If you’re about to enter the real estate market, you should be as prepared as possible. Having a large, pre-approved mortgage gives you more choice and freedom.
However, because it involves money, getting lenders to agree to loan you a large sum can feel stressful. Sometimes, it’s also hard to convince them that you’re good for the money.
Fortunately, this post covers all the essential tips you need for obtaining a new mortgage. Here’s what you should do:
Keep Track Of Your Credit Score
Canadian credit scores run from 300 to 900 with higher numbers indicating a better rating. Lending institutions, such as banks, use them to predict how likely you are to pay them back. The higher your score, the lower the interest rate you’ll pay on your mortgage.
If your credit score is under 660, you’ll need to work on it to access the best rates. Pay your credit card every month, clear any outstanding debts you owe, and make sure that your electoral address matches all your bills and statements. You can also do things like increase your credit limit, but don’t use it.
Increase The Size Of Your Down Payment
In 2023, it’s likely that lenders will lend more cautiously given generally rising interest rates. Therefore, save for a larger down payment. If you can increase the cash you have on hand to 10 to 20 percent of the purchase price of the property, you can access the best rates.
The down payment size increases proportionately as the home’s value increases. In Canada, you may only need a 5 percent deposit for homes under $500,000, but you might have to fork out more than 20 percent if the house is over $1 million.
Maintain A Predictable Or Increasing Income
If you are a regular employee, hold onto your job for the time being. Avoid the temptation to take a month off to find alternative work. If you can get a promotion, do so.
That’s because lenders want to lend to people with stable or rising incomes. If you show that your economic situation is secure or improving, you’re more likely to attract the lowest rates.
If both you and your partner have full-time salaried incomes, banks like that even more. In these situations, they are often willing to lend more money at lower rates.

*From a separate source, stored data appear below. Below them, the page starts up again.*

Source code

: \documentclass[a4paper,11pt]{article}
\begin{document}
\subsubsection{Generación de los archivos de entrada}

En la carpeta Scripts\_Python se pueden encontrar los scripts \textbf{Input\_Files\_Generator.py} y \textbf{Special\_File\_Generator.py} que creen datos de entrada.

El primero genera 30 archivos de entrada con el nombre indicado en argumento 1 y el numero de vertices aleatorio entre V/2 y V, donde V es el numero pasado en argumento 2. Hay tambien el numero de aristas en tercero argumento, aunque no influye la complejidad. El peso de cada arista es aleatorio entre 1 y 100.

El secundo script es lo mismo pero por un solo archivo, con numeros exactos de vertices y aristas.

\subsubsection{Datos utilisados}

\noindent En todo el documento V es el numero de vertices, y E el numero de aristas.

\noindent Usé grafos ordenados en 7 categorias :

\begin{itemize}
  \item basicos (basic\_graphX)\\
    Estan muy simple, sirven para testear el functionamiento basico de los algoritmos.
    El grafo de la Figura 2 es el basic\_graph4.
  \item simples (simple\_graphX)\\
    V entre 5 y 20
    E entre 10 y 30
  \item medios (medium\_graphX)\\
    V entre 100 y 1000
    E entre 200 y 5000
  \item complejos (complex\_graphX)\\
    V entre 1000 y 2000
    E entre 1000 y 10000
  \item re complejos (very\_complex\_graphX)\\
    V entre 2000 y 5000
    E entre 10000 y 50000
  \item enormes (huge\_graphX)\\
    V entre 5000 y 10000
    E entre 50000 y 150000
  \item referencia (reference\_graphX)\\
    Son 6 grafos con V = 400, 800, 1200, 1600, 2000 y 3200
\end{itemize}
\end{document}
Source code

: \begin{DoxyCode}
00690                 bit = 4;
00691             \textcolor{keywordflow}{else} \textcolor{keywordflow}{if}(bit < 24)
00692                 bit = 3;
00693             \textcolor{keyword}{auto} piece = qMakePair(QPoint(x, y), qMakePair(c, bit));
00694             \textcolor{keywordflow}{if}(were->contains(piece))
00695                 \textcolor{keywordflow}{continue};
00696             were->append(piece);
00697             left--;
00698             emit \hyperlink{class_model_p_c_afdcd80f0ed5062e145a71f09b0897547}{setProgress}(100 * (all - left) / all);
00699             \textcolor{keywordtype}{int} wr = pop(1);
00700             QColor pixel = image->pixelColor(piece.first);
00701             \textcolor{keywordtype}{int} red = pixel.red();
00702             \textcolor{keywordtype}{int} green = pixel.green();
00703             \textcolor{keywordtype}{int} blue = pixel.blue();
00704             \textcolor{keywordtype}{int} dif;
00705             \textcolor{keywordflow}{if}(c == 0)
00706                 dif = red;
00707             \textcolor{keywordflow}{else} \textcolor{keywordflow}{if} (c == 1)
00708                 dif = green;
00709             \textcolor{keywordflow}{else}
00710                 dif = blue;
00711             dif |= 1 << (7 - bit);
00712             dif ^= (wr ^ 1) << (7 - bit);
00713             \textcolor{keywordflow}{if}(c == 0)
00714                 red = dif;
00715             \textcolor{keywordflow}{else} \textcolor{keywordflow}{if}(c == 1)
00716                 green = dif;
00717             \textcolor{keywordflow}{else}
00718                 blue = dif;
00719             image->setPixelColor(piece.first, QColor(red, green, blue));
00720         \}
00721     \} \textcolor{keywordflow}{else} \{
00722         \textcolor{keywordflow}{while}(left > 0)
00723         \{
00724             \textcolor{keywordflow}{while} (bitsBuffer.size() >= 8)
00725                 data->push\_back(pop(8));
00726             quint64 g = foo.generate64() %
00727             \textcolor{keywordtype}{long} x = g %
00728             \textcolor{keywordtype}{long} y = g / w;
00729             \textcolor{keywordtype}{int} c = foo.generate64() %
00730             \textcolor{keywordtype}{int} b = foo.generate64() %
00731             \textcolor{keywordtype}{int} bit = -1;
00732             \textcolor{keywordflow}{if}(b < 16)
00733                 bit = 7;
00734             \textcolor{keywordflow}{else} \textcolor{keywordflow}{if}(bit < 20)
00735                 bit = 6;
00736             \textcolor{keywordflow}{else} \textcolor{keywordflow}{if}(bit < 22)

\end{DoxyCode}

Eliminate Existing Debts And Cut Your Living Costs
Lastly, you’ll want to take steps that demonstrate to lenders that you meet their “affordability” criteria. These tests look at your debt service payments and living costs and ask whether you can practically afford your monthly mortgage payments. If you have large existing debts, you’ll struggle to get a large home loan at reasonable rates. Some lenders may not lend to you at all. However, if your other costs are low, they will.This article offers free shipping on qualified Face mask products, or buy online and pick up in store today at Medical Department
To improve your standing, clear your credit card debt and do not use your lines of credit. If you have a student or car loan, pay it down as much as possible. Look for other ways to reduce your monthly expenditures, such as cancelling your gym membership or seeking lower-cost childcare arrangements.